Parallelism Specifics

Extension for Scikit-learn* supports the n_jobs parameter of the original scikit-learn with the following differences:

n_jobs parameter is supported for all estimators patched by Extension for Scikit-learn*, while scikit-learn enables it for selected estimators only.
n_jobs estimator parameter sets the number of threads used by the underlying oneAPI Data Analytics Library.
Extension for Scikit-learn* doesn’t use joblib for parallelism in patched estimators and functions.
The only low-level parallelism library used by Extension for Scikit-learn* is oneTBB (through the oneAPI Data Analytics Library and oneMKL).
If n_jobs is not specified, Extension for Scikit-learn* uses all available threads whereas scikit-learn is single-threaded by default. Note that the deprecated daal4py module uses a global configuration instead of per-object n_jobs arguments, with the default also being all available threads.

Extension for Scikit-learn* follows the same rules as scikit-learn for the calculation of the n_jobs parameter value.

When scikit-learn’s utilities with built-in parallelism are used (for example, sklearn.model_selection.GridSearchCV or sklearn.model_selection.VotingClassifier), Extension for Scikit-learn* tries to determine the optimal number of threads per job using hints provided by joblib / threadpoolctl.

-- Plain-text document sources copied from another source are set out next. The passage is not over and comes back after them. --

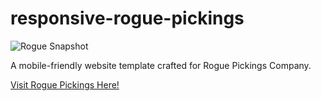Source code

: # responsive-rogue-pickings

 ![Rogue Snapshot](img/rogue-snap.png)


A mobile-friendly website template crafted for Rogue Pickings Company.

<a href="https://lee77carter.github.io/rogue-pickings/">Visit Rogue Pickings Here!</a>  
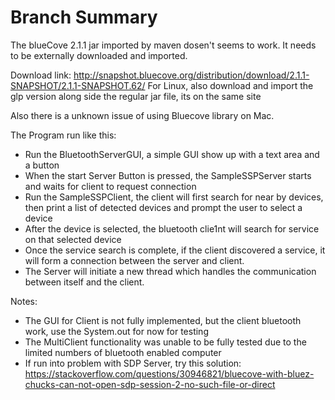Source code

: # Branch Summary


The blueCove 2.1.1 jar imported by maven dosen't seems to work. 
It needs to be externally downloaded and imported.

Download link: http://snapshot.bluecove.org/distribution/download/2.1.1-SNAPSHOT/2.1.1-SNAPSHOT.62/
For Linux, also download and import the glp version along side the regular jar file, its on the same site

Also there is a unknown issue of using Bluecove library on Mac.

The Program run like this: <br>
* Run the BluetoothServerGUI, a simple GUI show up with a text area and a button
* When the start Server Button is pressed, the SampleSSPServer starts and waits for client to request connection
* Run the SampleSSPClient, the client will first search for near by devices, 
    then print a list of detected devices and prompt the user to select a device
* After the device is selected, the bluetooth clie1nt will search for service on that selected device
* Once the service search is complete, if the client discovered a service, it will form a connection
    between the server and client.
* The Server will initiate a new thread which handles the communication between itself and the client.

Notes:
* The GUI for Client is not fully implemented, but the client bluetooth work, use the System.out for now for testing
* The MultiClient functionality was unable to be fully tested due to the limited numbers of bluetooth enabled computer
* If run into problem with SDP Server, try this solution: https://stackoverflow.com/questions/30946821/bluecove-with-bluez-chucks-can-not-open-sdp-session-2-no-such-file-or-direct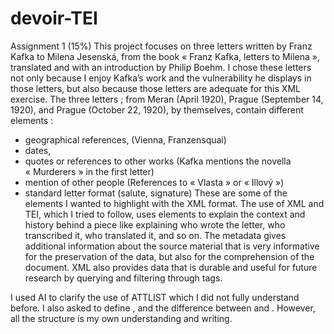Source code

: # devoir-TEI
Assignment 1 (15%)
This project focuses on three letters written by Franz Kafka to Milena Jesenská, from the book « Franz Kafka, letters to Milena », translated and with an introduction by Philip Boehm. I chose these letters not only because I enjoy Kafka’s work and the vulnerability he displays in those letters, but also because those letters are adequate for this XML exercise. The three letters ; from Meran (April 1920), Prague (September 14, 1920), and Prague (October 22, 1920), by themselves, contain different elements :
- geographical references, (Vienna, Franzensquai)
- dates, 
- quotes or references to other works (Kafka mentions the novella  « Murderers » in the first letter)
- mention of other people (References to « Vlasta » or  « Illový »)
- standard letter format (salute, signature)
These are some of the elements I wanted to highlight with the XML format. The use of XML and TEI, which I tried to follow, uses elements to explain the context and history behind a piece like explaining who wrote the letter, who transcribed it, who translated it, and so on. The metadata gives additional information about the source material that is very informative for the preservation of the data, but also for the comprehension of the document. 
XML also provides data that is durable and useful for future research by querying and filtering through tags. 

I used AI to clarify the use of ATTLIST which I did not fully understand before. I also asked to define <encodingDesc>, and the difference between <cit> and <quote>. However, all the structure is my own understanding and writing. 
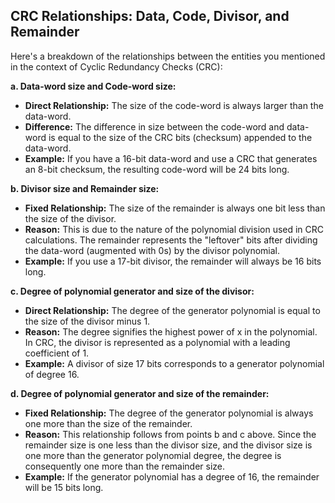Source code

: ## CRC Relationships: Data, Code, Divisor, and Remainder

Here's a breakdown of the relationships between the entities you mentioned in the context of Cyclic Redundancy Checks (CRC):

**a. Data-word size and Code-word size:**

*   **Direct Relationship:** The size of the code-word is always larger than the data-word. 
*   **Difference:** The difference in size between the code-word and data-word is equal to the size of the CRC bits (checksum) appended to the data-word. 
*   **Example:** If you have a 16-bit data-word and use a CRC that generates an 8-bit checksum, the resulting code-word will be 24 bits long.

**b. Divisor size and Remainder size:**

*   **Fixed Relationship:** The size of the remainder is always one bit less than the size of the divisor.
*   **Reason:** This is due to the nature of the polynomial division used in CRC calculations. The remainder represents the "leftover" bits after dividing the data-word (augmented with 0s) by the divisor polynomial.
*   **Example:** If you use a 17-bit divisor, the remainder will always be 16 bits long.

**c. Degree of polynomial generator and size of the divisor:**

*   **Direct Relationship:** The degree of the generator polynomial is equal to the size of the divisor minus 1.
*   **Reason:** The degree signifies the highest power of x in the polynomial. In CRC, the divisor is represented as a polynomial with a leading coefficient of 1. 
*   **Example:** A divisor of size 17 bits corresponds to a generator polynomial of degree 16.

**d. Degree of polynomial generator and size of the remainder:**

*   **Fixed Relationship:** The degree of the generator polynomial is always one more than the size of the remainder.
*   **Reason:** This relationship follows from points b and c above. Since the remainder size is one less than the divisor size, and the divisor size is one more than the generator polynomial degree, the degree is consequently one more than the remainder size.
*   **Example:** If the generator polynomial has a degree of 16, the remainder will be 15 bits long. 
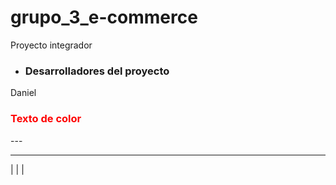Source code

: # grupo_3_e-commerce
Proyecto integrador 


- ### **Desarrolladores del proyecto**
Daniel

<h3 style="color: red;"> Texto de color </h3>
---

---

| | |
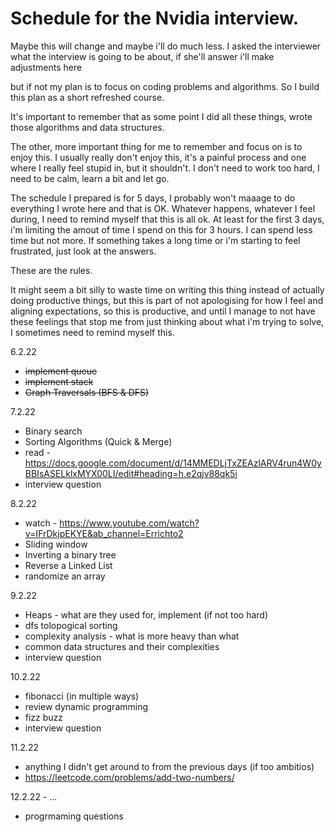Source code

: # Schedule for the Nvidia interview.
Maybe this will change and maybe i'll do much less.
I asked the interviewer what the interview is going to be about, if she'll answer i'll make adjustments here

but if not my plan is to focus on coding problems and algorithms.
So I build this plan as a short refreshed course.

It's important to remember that as some point I did all these things, wrote 
those algorithms and data structures.

The other, more important thing for me to remember and focus on is to enjoy this.
I usually really don't enjoy this, it's a painful process and one where I really feel stupid in, but it 
shouldn't. I don't need to work too hard, I need to be calm, learn a bit and let go.

The schedule I prepared is for 5 days, I probably won't maaage to do everything I wrote here
and that is OK.
Whatever happens, whatever I feel during, I need to remind myself that this is all ok.
At least for the first 3 days, i'm limiting the amout of time I spend on this for 3 hours. 
I can spend less time but not more. 
If something takes a long time or i'm starting to feel frustrated, just look at the answers.

These are the rules.

It might seem a bit silly to waste time on writing this thing instead of actually doing
productive things, but this is part of not apologising for how I feel and aligning expectations,
so this is productive, and until I manage to not have these feelings that stop me from 
just thinking about what i'm trying to solve, I sometimes need to remind myself this.


6.2.22
- <s>implement queue</s>
- <s>implement stack</s>
- <s>Graph Traversals (BFS & DFS)</s>

7.2.22
- Binary search
- Sorting Algorithms (Quick & Merge)
- read - https://docs.google.com/document/d/14MMEDLjTxZEAzlARV4run4W0yBBIsASELklxMYX00LI/edit#heading=h.e2qjv88qk5i
- interview question

8.2.22
- watch - https://www.youtube.com/watch?v=IFrDkjpEKYE&ab_channel=Errichto2
- Sliding window
- Inverting a binary tree 
- Reverse a Linked List
- randomize an array

9.2.22
- Heaps - what are they used for, implement (if not too hard)
- dfs tolopogical sorting
- complexity analysis - what is more heavy than what
- common data structures and their complexities
- interview question

10.2.22
- fibonacci (in multiple ways)
- review dynamic programming
- fizz buzz
- interview question

11.2.22
- anything I didn't get around to from the previous days (if too ambitios)
- https://leetcode.com/problems/add-two-numbers/

12.2.22 - ...
- progrmaming questions 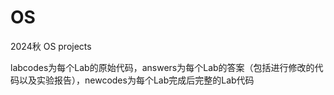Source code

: # OS
2024秋 OS projects

labcodes为每个Lab的原始代码，answers为每个Lab的答案（包括进行修改的代码以及实验报告），newcodes为每个Lab完成后完整的Lab代码
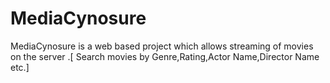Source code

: # MediaCynosure
MediaCynosure is a web based project which allows streaming of movies on the server .[ Search movies by Genre,Rating,Actor Name,Director Name etc.]
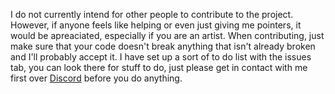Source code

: I do not currently intend for other people to contribute to the project. However, if anyone feels like helping or even just giving me pointers, it would be apreaciated, especially if you are an artist. When contributing, just make sure that your code doesn't break anything that isn't already broken and I'll probably accept it. I have set up a sort of to do list with the issues tab, you can look there for stuff to do, just please get in contact with me first over [Discord](https://discord.gg/PURpPSr) before you do anything.
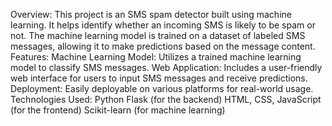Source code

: Overview:
This project is an SMS spam detector built using machine learning. It helps identify whether an incoming SMS is likely to be spam or not. The machine learning model is trained on a dataset of labeled SMS messages, allowing it to make predictions based on the message content.
Features:
Machine Learning Model: Utilizes a trained machine learning model to classify SMS messages.
Web Application: Includes a user-friendly web interface for users to input SMS messages and receive predictions.
Deployment: Easily deployable on various platforms for real-world usage.
Technologies Used:
Python
Flask (for the backend)
HTML, CSS, JavaScript (for the frontend)
Scikit-learn (for machine learning)
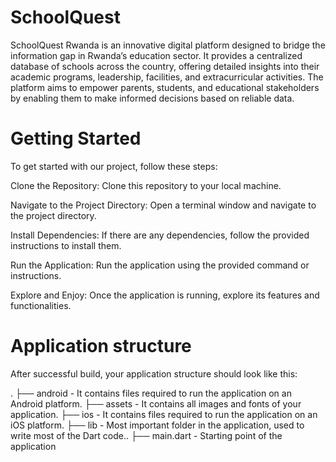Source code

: # SchoolQuest
SchoolQuest Rwanda is an innovative digital platform designed to bridge the information gap in Rwanda’s education sector. 
It provides a centralized database of schools across the country, offering detailed insights into their academic programs, leadership, facilities, and extracurricular activities. 
The platform aims to empower parents, students, and educational stakeholders by enabling them to make informed decisions based on reliable data.

# Getting Started
To get started with our project, follow these steps:

Clone the Repository: Clone this repository to your local machine.

Navigate to the Project Directory: Open a terminal window and navigate to the project directory.

Install Dependencies: If there are any dependencies, follow the provided instructions to install them.

Run the Application: Run the application using the provided command or instructions.

Explore and Enjoy: Once the application is running, explore its features and functionalities.

# Application structure
After successful build, your application structure should look like this:

.
├── android                         - It contains files required to run the application on an Android platform.
├── assets                          - It contains all images and fonts of your application.
├── ios                             - It contains files required to run the application on an iOS platform.
├── lib                             - Most important folder in the application, used to write most of the Dart code..
    ├── main.dart                   - Starting point of the application
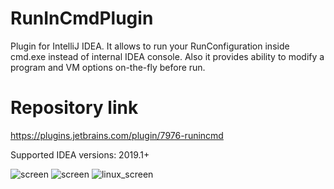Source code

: # RunInCmdPlugin
Plugin for IntelliJ IDEA. It allows to run your RunConfiguration inside cmd.exe instead of internal IDEA console.
Also it provides ability to modify a program and VM options on-the-fly before run.

# Repository link
https://plugins.jetbrains.com/plugin/7976-runincmd


Supported IDEA versions: 2019.1+


![screen](https://cloud.githubusercontent.com/assets/741251/10416757/4080e210-702c-11e5-915c-f5df58583719.png)
![screen](https://cloud.githubusercontent.com/assets/741251/10416758/4545e02a-702c-11e5-87b0-f55b14152a0b.png)
![linux_screen](https://user-images.githubusercontent.com/741251/195984511-8f625b05-9344-4daf-88e1-7b0f3d6fd897.png)
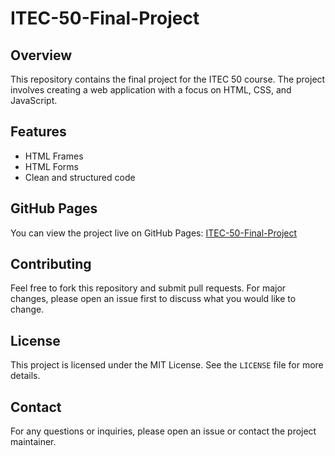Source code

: # ITEC-50-Final-Project

## Overview
This repository contains the final project for the ITEC 50 course. The project involves creating a web application with a focus on HTML, CSS, and JavaScript.

## Features
- HTML Frames
- HTML Forms
- Clean and structured code

## GitHub Pages
You can view the project live on GitHub Pages: [ITEC-50-Final-Project](https://carldatan.github.io/ITEC-50-Final-Project)

## Contributing
Feel free to fork this repository and submit pull requests. For major changes, please open an issue first to discuss what you would like to change.

## License
This project is licensed under the MIT License. See the `LICENSE` file for more details.

## Contact
For any questions or inquiries, please open an issue or contact the project maintainer.
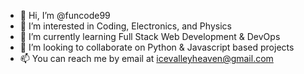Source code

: - 👋 Hi, I’m @funcode99
- 👀 I’m interested in Coding, Electronics, and Physics
- 🌱 I’m currently learning Full Stack Web Development & DevOps
- 💞️ I’m looking to collaborate on Python & Javascript based projects
- 📫 You can reach me by email at icevalleyheaven@gmail.com

<!---
funcode99/funcode99 is a ✨ special ✨ repository because its `README.md` (this file) appears on your GitHub profile.
You can click the Preview link to take a look at your changes.
--->
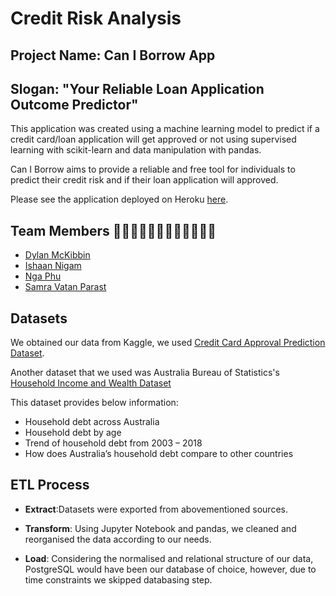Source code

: # Credit Risk Analysis

## Project Name: Can I Borrow App

## Slogan: "Your Reliable Loan Application Outcome Predictor"

This application was created using a machine learning model to predict if a credit card/loan application will get approved or not using supervised learning with scikit-learn and data manipulation with pandas.

Can I Borrow aims to provide a reliable and free tool for individuals to predict their credit risk and if their loan application will approved.

Please see the application deployed on Heroku [here](https://caniborrow22.herokuapp.com/).

## Team Members  👨🏻‍💻👩🏻‍💻👩🏻‍💻👩🏻‍💻

- [Dylan McKibbin](https://github.com/macadyls)
- [Ishaan Nigam](https://github.com/ishaan04)
- [Nga Phu](https://github.com/nkphu)
- [Samra Vatan Parast](https://github.com/Samravp)



## Datasets

We obtained our data from Kaggle, we used [Credit Card Approval Prediction Dataset](https://www.kaggle.com/rikdifos/credit-card-approval-prediction). 

Another dataset that we used was Australia Bureau of Statistics's [Household Income and Wealth Dataset](https://www.abs.gov.au/statistics/economy/finance/household-income-and-wealth-australia/latest-release)

This dataset provides below information:
- Household debt across Australia
- Household debt by age
- Trend of household debt from 2003 – 2018
- How does Australia’s household debt compare to other countries

## ETL Process

* **Extract**:Datasets were exported from abovementioned sources.

* **Transform**: Using Jupyter Notebook and pandas, we cleaned and reorganised the data according to our needs.

* **Load**: Considering the normalised and relational structure of our data, PostgreSQL would have been our database of choice, however, due to time constraints we skipped databasing step.

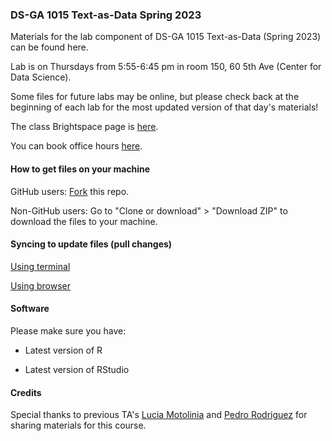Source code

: ### DS-GA 1015 Text-as-Data Spring 2023

Materials for the lab component of DS-GA 1015 Text-as-Data (Spring 2023) can be found here. 

Lab is on Thursdays from 5:55-6:45 pm in room 150, 60 5th Ave (Center for Data Science).

Some files for future labs may be online, but please check back at the beginning of each lab for the most updated version of that day's materials!

The class Brightspace page is [here](https://brightspace.nyu.edu/d2l/home/243188).

You can book office hours [here](https://calendly.com/elisa-wirsching/15min). 

#### How to get files on your machine

GitHub users: [Fork](https://help.github.com/articles/fork-a-repo/) this repo.

Non-GitHub users: Go to "Clone or download" > "Download ZIP" to download the files to your machine.

#### Syncing to update files (pull changes)

[Using terminal](https://help.github.com/articles/syncing-a-fork/) 

[Using browser](https://github.com/KirstieJane/STEMMRoleModels/wiki/Syncing-your-fork-to-the-original-repository-via-the-browser)

#### Software

Please make sure you have:

- Latest version of R

- Latest version of RStudio

#### Credits

Special thanks to previous TA's [Lucia Motolinia](https://polisci.wustl.edu/people/lucia-motolinia) and [Pedro Rodriguez](https://github.com/prodriguezsosa) for sharing materials for this course. 
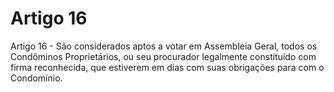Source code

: # Artigo 16

Artigo 16 - São considerados aptos a votar em Assembleia Geral, todos os Condôminos Proprietários, ou seu procurador legalmente constituído com firma reconhecida, que estiverem em dias com suas obrigações para com o Condomínio.
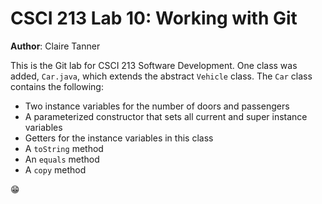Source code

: # CSCI 213 Lab 10: Working with Git

**Author**: Claire Tanner

This is the Git lab for CSCI 213 Software Development. One class was added, `Car.java`,
which extends the abstract `Vehicle` class. The `Car` class contains the following:

- Two instance variables for the number of doors and passengers
- A parameterized constructor that sets all current and super instance variables
- Getters for the instance variables in this class
- A `toString` method
- An `equals` method
- A `copy` method

😁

If n_jobs is not specified for underlying estimator(s), Extension for Scikit-learn* sets it to the number of available threads (usually the number of logical CPUs divided by n_jobs set for higher-level parallelized entities).

Note

Environment variables such as OMP_NUM_THREADS, MKL_NUM_THREADS, OPENBLAS_NUM_THREADS, and others used by low-level parallelism libraries do not affect Extension for Scikit-learn*, nor does the mkl-service package.

Note

n_jobs has no effect if computations are performed on GPU.

Note

threadpoolctl context has no effect on Extension for Scikit-learn* threading if n_jobs is specified and non-negative. If n_jobs is equal to 0 or not specified then the number from threadpoolctl is propagated to Extension for Scikit-learn*. If n_jobs is negative then the threadpoolctl’s number will be max(1, n_threadpoolctl + n_jobs + 1).

Note

Extension for Scikit-learn* threading doesn’t automatically avoid nested parallelism when used in conjunction with OpenMP and/or python threads.

Warning

If several instances of Extension for Scikit-learn* algorithms are run sequentially and the n_jobs parameter for the first run is significantly greater than for subsequent ones, it may result in performance degradation due to a known issue with oneTBB.

Warning

In general, accelerated computations offered by estimators from the Extension for Scikit-learn* do not raise the Python GIL, thus they are not compatible with multi-threading backends that rely on Python threads.

Warning

Internally, the number of threads for calls to estimator methods from the Extension for Scikit-learn* is managed through global variables - thus, if multiple calls to estimators with different n_jobs are performed in parallel through Python threads, there might be threading races that override one another’s configuration, potentially leading to process-wide crashes. If concurrent calls are to be performed, process-based parallelism should be used instead.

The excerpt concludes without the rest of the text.